Conditional execution
^^^^^^^^^^^^^^^^^^^^^
With the 'if' / 'else' statement you can execute code depending on the value of a condition::
if ( <expression> ) <statements> [else <statements> ]
where <statements> can be just a single statement for instance just a ``goto``, or it can be a block such as this::
if ( <expression> ) {
<statements>
} else {
<alternative statements>
}
**Special status register branch form:**
There is a special form of the if-statement that immediately translates into one of the 6502's branching instructions.

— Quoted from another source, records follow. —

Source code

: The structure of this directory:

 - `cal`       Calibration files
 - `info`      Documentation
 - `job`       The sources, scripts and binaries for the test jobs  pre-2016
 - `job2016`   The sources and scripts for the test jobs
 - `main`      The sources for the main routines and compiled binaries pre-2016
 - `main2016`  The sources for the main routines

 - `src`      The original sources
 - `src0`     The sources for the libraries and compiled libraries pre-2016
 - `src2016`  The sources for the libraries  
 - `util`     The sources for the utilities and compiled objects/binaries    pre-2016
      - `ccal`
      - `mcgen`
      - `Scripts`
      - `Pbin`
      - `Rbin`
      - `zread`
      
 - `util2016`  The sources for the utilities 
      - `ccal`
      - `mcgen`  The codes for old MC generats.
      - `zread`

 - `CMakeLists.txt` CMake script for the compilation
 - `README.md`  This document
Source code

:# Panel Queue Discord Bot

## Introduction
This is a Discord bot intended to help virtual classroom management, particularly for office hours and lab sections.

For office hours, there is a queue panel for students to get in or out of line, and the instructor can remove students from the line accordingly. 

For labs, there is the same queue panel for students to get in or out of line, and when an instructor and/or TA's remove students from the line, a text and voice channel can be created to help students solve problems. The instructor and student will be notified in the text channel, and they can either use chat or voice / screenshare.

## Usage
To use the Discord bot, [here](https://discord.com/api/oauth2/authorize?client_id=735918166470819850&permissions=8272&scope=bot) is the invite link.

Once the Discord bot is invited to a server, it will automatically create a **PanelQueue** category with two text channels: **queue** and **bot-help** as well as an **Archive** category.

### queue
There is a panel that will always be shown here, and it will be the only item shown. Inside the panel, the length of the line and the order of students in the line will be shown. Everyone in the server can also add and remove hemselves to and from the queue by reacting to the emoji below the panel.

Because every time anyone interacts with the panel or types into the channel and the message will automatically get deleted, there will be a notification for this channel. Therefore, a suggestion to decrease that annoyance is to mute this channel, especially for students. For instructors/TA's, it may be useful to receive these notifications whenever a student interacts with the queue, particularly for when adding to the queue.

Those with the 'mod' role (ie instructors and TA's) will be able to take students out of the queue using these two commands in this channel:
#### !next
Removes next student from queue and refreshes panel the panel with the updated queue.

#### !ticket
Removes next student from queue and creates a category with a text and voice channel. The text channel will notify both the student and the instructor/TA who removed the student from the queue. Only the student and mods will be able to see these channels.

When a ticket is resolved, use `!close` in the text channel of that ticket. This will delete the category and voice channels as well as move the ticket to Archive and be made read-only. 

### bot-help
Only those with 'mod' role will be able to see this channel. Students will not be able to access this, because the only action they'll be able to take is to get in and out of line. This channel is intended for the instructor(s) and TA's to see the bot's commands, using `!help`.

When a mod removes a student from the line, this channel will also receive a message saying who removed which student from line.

It is almost the same as the regular if-statement but it lacks a contional expression part, because the if-statement
itself defines on what status register bit it should branch on::
if_XX <statements> [else <statements> ]
where <statements> can be just a single statement for instance just a ``goto``, or it can be a block such as this::
if_XX {
<statements>
} else {
<alternative statements>
}
The XX corresponds to one of the eigth branching instructions so the possibilities are:
``if_cs``, ``if_cc``, ``if_eq``, ``if_ne``, ``if_pl``, ``if_mi``, ``if_vs`` and ``if_vc``.